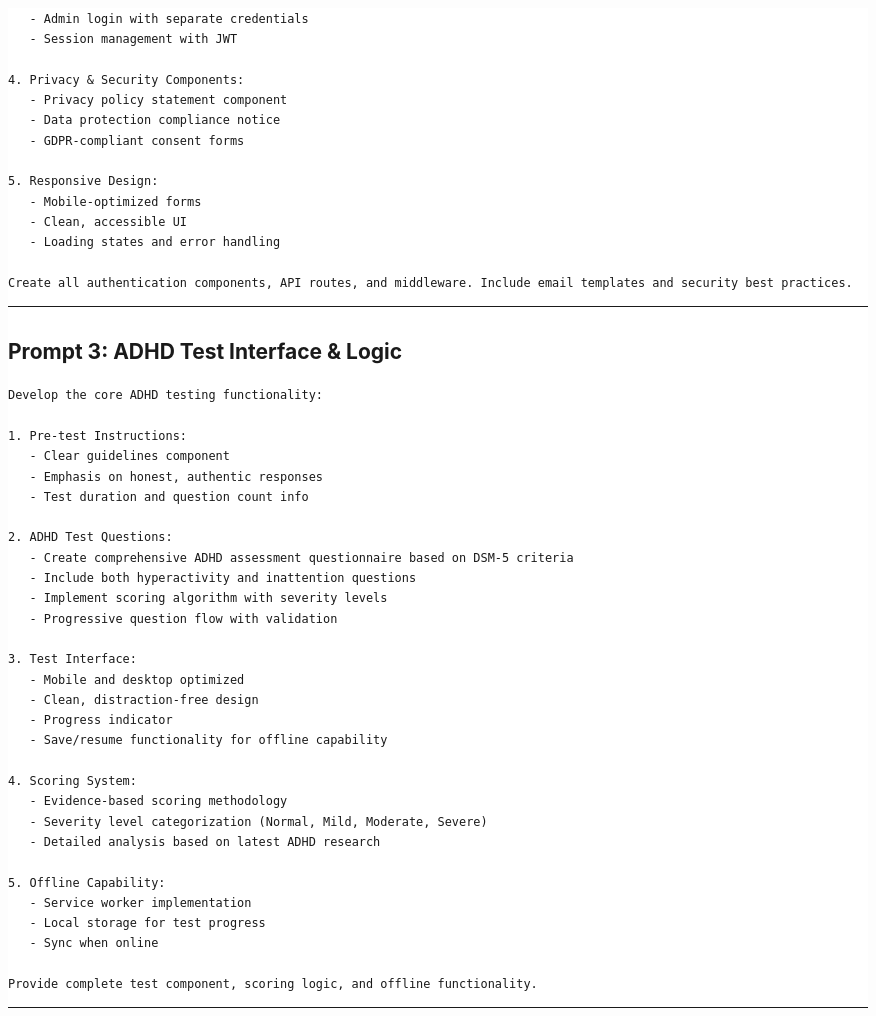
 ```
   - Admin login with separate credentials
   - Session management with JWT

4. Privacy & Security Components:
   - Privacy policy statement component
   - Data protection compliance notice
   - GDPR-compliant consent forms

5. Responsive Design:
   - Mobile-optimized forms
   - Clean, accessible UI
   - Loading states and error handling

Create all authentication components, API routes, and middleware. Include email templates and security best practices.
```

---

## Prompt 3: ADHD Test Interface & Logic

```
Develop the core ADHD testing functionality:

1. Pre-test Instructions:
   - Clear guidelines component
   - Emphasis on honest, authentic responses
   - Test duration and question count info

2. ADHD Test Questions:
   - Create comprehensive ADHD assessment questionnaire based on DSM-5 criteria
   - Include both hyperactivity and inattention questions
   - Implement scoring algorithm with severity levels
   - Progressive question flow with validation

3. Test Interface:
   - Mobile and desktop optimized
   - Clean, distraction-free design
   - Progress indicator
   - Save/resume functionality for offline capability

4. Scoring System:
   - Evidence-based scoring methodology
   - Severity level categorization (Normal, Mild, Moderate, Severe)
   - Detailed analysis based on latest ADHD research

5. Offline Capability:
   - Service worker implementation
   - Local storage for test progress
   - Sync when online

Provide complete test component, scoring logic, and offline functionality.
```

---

▶ Goal of the exercise
With the pictures excluded, retype the records above verbatim.

▶ Solved exercise
 ```
   - Admin login with separate credentials
   - Session management with JWT

4. Privacy & Security Components:
   - Privacy policy statement component
   - Data protection compliance notice
   - GDPR-compliant consent forms

5. Responsive Design:
   - Mobile-optimized forms
   - Clean, accessible UI
   - Loading states and error handling

Create all authentication components, API routes, and middleware. Include email templates and security best practices.
```

---

## Prompt 3: ADHD Test Interface & Logic

```
Develop the core ADHD testing functionality:

1. Pre-test Instructions:
   - Clear guidelines component
   - Emphasis on honest, authentic responses
   - Test duration and question count info

2. ADHD Test Questions:
   - Create comprehensive ADHD assessment questionnaire based on DSM-5 criteria
   - Include both hyperactivity and inattention questions
   - Implement scoring algorithm with severity levels
   - Progressive question flow with validation

3. Test Interface:
   - Mobile and desktop optimized
   - Clean, distraction-free design
   - Progress indicator
   - Save/resume functionality for offline capability

4. Scoring System:
   - Evidence-based scoring methodology
   - Severity level categorization (Normal, Mild, Moderate, Severe)
   - Detailed analysis based on latest ADHD research

5. Offline Capability:
   - Service worker implementation
   - Local storage for test progress
   - Sync when online

Provide complete test component, scoring logic, and offline functionality.
```

---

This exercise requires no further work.